Horsepower is just a measure of 'work done' which is why it keeps going up with revs pretty-much to valve-bounce. It is torque that throws you up the road, that usually occurs much lower down, and you want to keep the revs around that figure through the gears for maximum acceleration.
Paul Hunt

Changing from a choke size of 45mm (1.77in) to 1.75in doesn't seem to be much of a change if you're looking for more gas speed to improve low end torque. I swapped 1.3/4 for 1.1/2 SU's, albeit on a 1868 engine, but it made a significant difference from 1500 to 3000rpm, not sure though if 1.1/2's would cope with 2.1 engine.
On the timing it sounds as though you need a little more advance earlier in the rev range without ending up with max adv too early, so a curve with lesser gradient. If you have access to an advance timming light you can plot the curves for both distributors to see which is better and whether slight mods to the adv springs could help. Alternatively you could get a 123/GB4-R-V distributor from Peter Burgess (who is not retiring thank heavens) and have 16 lovely curves to play with.

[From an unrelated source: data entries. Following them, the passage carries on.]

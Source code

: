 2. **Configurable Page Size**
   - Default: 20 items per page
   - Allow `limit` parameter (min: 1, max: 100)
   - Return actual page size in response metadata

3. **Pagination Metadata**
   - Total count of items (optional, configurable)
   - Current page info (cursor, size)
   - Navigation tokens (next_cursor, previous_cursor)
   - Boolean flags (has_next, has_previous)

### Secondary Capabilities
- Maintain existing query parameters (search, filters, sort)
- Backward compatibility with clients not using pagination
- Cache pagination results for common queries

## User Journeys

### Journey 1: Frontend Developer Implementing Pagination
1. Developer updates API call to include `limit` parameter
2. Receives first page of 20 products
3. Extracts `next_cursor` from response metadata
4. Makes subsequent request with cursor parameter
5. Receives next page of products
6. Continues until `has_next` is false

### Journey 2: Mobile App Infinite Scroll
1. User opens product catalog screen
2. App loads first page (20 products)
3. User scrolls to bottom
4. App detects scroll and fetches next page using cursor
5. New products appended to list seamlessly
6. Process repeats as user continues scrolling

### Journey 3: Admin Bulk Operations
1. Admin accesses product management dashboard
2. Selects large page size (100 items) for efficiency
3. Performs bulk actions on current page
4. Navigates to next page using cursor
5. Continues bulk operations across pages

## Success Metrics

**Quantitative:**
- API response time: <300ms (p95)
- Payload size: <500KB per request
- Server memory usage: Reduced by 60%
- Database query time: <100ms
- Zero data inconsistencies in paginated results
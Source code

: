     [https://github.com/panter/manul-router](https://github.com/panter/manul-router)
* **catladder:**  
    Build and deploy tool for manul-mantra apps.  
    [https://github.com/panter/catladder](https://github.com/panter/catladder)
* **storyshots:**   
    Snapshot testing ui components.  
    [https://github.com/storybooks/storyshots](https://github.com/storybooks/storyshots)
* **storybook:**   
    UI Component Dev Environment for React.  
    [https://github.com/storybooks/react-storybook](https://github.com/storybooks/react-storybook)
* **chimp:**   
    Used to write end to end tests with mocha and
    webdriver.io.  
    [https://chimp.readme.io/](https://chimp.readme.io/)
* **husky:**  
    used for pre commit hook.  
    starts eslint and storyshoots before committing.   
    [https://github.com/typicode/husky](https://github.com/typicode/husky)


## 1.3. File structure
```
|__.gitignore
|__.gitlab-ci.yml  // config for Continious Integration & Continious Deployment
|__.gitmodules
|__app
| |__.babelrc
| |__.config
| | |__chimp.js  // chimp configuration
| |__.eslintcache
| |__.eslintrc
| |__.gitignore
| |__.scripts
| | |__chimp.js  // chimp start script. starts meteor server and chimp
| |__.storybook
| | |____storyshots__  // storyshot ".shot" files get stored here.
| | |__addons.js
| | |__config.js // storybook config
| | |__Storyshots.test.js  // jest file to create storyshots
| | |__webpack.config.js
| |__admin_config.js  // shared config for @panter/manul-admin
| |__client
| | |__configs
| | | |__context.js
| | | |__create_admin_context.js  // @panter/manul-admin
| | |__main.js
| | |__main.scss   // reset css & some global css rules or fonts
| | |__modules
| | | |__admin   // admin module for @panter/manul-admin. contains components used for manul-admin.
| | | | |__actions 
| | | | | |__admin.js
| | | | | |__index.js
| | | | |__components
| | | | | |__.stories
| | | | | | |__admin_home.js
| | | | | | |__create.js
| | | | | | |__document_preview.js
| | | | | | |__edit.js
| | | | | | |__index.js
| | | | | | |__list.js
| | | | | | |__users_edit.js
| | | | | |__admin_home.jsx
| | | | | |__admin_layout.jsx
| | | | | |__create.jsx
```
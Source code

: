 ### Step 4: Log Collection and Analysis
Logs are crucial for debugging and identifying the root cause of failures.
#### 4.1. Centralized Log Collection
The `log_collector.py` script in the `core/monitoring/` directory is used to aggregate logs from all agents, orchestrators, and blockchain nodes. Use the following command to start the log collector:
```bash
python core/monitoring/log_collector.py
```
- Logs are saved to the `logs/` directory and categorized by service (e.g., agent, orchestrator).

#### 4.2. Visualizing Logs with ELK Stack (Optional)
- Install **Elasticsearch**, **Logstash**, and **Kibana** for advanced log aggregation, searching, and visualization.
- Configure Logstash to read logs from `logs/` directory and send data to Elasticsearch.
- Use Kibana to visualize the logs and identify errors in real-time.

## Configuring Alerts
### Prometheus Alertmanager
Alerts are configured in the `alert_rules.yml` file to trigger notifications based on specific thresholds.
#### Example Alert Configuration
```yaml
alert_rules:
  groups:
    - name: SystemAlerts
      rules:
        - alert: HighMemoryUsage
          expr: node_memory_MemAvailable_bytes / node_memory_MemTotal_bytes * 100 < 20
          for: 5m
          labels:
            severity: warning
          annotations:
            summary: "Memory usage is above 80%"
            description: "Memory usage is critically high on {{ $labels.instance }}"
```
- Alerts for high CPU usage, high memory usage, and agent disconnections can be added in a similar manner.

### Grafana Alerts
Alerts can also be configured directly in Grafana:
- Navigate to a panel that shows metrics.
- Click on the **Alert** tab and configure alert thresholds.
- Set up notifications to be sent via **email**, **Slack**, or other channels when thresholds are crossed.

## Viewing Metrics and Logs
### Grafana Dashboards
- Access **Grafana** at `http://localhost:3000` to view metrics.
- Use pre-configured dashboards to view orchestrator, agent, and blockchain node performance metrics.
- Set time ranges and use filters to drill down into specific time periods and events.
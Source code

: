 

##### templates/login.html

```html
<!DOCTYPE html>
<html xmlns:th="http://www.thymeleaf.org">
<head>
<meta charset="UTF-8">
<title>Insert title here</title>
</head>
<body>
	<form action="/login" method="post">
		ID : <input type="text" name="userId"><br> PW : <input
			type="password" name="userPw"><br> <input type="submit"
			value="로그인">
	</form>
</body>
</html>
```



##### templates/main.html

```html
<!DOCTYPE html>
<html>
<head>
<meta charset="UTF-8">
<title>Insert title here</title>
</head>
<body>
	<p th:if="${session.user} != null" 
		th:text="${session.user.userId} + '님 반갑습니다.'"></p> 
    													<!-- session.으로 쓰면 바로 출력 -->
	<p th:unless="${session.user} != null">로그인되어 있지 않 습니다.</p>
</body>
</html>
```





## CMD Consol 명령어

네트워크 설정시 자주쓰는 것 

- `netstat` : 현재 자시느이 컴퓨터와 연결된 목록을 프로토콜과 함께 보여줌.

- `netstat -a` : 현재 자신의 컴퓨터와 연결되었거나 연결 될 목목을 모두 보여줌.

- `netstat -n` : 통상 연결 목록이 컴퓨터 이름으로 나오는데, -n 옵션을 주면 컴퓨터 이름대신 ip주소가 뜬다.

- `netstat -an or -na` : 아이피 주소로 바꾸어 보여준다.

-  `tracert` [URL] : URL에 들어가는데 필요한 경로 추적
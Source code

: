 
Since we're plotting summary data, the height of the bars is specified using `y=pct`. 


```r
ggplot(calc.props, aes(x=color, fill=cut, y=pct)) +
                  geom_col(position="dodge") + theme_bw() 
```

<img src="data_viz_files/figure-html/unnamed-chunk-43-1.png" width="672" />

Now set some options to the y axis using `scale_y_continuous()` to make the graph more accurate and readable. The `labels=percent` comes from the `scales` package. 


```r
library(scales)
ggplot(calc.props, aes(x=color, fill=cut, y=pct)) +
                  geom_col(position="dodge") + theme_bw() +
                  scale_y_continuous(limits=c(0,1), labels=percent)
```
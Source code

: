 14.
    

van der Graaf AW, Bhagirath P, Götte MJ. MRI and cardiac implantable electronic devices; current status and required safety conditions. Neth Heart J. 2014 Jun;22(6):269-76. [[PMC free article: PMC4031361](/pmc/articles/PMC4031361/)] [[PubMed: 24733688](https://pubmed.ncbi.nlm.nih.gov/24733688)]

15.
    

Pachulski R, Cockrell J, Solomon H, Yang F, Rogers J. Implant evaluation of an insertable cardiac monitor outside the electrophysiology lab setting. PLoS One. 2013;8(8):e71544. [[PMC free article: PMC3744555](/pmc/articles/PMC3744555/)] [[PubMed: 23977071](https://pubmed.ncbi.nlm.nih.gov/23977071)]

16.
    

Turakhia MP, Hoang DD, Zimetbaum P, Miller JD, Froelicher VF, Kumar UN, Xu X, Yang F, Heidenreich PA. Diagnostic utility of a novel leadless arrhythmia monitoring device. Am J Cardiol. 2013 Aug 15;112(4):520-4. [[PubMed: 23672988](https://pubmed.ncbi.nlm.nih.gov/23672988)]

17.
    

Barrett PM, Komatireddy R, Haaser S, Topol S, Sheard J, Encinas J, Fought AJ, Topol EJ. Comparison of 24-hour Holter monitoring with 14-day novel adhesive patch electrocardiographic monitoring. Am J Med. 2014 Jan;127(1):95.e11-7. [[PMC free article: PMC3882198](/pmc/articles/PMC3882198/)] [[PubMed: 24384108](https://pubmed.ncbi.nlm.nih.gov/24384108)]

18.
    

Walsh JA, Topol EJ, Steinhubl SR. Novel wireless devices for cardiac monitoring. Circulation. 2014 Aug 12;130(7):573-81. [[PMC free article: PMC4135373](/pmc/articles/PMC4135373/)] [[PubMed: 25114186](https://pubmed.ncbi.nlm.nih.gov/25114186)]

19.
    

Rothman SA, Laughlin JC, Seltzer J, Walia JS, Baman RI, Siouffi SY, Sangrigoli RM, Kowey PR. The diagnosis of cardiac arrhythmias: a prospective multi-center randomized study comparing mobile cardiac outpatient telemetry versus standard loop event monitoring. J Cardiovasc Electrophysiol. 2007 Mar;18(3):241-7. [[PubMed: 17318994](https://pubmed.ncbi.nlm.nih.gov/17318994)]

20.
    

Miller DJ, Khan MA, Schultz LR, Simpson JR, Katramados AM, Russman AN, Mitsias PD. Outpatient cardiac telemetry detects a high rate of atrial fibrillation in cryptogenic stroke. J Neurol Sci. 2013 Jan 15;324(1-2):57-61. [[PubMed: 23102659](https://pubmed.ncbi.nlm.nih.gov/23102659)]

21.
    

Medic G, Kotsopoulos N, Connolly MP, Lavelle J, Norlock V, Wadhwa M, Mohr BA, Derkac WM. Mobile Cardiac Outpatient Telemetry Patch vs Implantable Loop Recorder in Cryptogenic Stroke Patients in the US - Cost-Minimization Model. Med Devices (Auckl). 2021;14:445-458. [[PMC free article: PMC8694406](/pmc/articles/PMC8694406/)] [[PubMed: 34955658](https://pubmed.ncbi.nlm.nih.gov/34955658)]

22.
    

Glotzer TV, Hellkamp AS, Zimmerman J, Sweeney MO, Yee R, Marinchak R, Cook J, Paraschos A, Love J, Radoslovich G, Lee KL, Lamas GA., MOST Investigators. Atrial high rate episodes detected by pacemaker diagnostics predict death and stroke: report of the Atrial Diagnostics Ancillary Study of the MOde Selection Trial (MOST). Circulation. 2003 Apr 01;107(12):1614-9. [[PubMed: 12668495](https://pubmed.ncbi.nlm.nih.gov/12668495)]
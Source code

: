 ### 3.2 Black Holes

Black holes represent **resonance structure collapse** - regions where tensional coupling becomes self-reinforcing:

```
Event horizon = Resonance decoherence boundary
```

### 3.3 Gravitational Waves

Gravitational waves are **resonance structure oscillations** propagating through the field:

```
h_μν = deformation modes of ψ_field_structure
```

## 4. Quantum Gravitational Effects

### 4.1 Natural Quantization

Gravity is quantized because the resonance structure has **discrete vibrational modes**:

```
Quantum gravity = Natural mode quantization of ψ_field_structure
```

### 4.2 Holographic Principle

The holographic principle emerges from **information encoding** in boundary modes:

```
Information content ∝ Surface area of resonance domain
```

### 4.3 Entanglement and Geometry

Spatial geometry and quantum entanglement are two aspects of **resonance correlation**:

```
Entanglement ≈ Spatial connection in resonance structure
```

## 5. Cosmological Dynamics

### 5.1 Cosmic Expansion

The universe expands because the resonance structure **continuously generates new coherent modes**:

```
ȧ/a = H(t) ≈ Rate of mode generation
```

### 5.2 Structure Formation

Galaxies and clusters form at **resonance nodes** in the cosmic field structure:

ps personally I believe vac adv is preferable on road going cars.

good luck
Graham


G Cherry

Hi guys,

thanks for your replies. I'll propbably give the 45D4 a go and get the car properly tuned up by, as it will be used on the road. Once that's done and I've save a few pennies, the 123 dies seem very interesting.

Cheers,

Grant :-)
G Hudson

Bear in mind the 123 replicates the original curves, which are largely irrelevant for todays fuels, so much so that at least one supplier recommends the *non*-MGB application for MGBs!
Paul Hunt

Choke size alone does not define the speed of the air over the jets in an SU. The whole point of the design is that it gives constant depression at the jet via the piston, which blanks off the choke to achieve this. Depression and airspeed being linked by Bernoulies equation.Paul is 100% correct about torque, the peak is where the engine is breathing the best as it is a function of BMEP and swept volume only. So this is where you will get the best specific fuel consumption. A race car is intended to answer a different question.